Return the line containing "## Claims ##" and all lines after it exactly; stop at the end of the material.

───

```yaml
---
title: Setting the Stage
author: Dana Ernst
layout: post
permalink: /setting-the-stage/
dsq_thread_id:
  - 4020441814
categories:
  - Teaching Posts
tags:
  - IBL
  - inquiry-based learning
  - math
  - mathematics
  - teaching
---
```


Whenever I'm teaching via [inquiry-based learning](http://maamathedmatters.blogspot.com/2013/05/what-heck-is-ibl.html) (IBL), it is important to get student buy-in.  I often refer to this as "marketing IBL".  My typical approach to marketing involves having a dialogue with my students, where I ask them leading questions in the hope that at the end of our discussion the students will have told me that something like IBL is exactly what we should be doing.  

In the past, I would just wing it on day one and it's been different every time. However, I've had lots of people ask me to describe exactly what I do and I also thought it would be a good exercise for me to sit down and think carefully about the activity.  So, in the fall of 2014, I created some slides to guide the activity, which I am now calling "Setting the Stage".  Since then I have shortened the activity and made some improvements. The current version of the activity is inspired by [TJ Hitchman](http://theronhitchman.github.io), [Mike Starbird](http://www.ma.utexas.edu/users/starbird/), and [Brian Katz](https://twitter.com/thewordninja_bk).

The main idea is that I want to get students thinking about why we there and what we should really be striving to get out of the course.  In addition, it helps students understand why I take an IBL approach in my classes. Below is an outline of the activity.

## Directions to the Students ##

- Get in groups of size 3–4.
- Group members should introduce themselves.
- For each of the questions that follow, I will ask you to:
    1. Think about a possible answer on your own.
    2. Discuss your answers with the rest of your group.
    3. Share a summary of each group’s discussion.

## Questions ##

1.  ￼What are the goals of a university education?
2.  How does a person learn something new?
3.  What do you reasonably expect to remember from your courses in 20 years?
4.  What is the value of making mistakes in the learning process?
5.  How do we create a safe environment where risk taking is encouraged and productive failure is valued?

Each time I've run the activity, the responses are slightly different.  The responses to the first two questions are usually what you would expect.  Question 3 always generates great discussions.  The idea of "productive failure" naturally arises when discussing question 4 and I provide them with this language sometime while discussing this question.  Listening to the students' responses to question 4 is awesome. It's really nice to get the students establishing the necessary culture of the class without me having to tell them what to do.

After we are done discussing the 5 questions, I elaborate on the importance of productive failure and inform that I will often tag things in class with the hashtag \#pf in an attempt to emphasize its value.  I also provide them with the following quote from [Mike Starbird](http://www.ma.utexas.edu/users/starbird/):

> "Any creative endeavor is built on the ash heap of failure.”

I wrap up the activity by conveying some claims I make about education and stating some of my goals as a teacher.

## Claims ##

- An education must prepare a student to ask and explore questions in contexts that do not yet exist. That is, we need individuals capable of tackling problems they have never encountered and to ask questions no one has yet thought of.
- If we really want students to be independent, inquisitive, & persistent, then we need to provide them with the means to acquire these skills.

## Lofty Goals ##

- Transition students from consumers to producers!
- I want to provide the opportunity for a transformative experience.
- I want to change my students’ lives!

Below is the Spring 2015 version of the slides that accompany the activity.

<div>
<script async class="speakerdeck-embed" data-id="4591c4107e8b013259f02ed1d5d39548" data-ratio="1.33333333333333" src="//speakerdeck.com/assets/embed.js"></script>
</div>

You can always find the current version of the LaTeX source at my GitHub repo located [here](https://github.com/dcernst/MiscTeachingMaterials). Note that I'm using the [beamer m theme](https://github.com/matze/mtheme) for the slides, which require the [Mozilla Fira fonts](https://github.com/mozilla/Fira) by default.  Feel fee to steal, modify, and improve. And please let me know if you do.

───

Output below ->
## Claims ##

- An education must prepare a student to ask and explore questions in contexts that do not yet exist. That is, we need individuals capable of tackling problems they have never encountered and to ask questions no one has yet thought of.
- If we really want students to be independent, inquisitive, & persistent, then we need to provide them with the means to acquire these skills.

## Lofty Goals ##

- Transition students from consumers to producers!
- I want to provide the opportunity for a transformative experience.
- I want to change my students’ lives!

Below is the Spring 2015 version of the slides that accompany the activity.

<div>
<script async class="speakerdeck-embed" data-id="4591c4107e8b013259f02ed1d5d39548" data-ratio="1.33333333333333" src="//speakerdeck.com/assets/embed.js"></script>
</div>

You can always find the current version of the LaTeX source at my GitHub repo located [here](https://github.com/dcernst/MiscTeachingMaterials). Note that I'm using the [beamer m theme](https://github.com/matze/mtheme) for the slides, which require the [Mozilla Fira fonts](https://github.com/mozilla/Fira) by default.  Feel fee to steal, modify, and improve. And please let me know if you do.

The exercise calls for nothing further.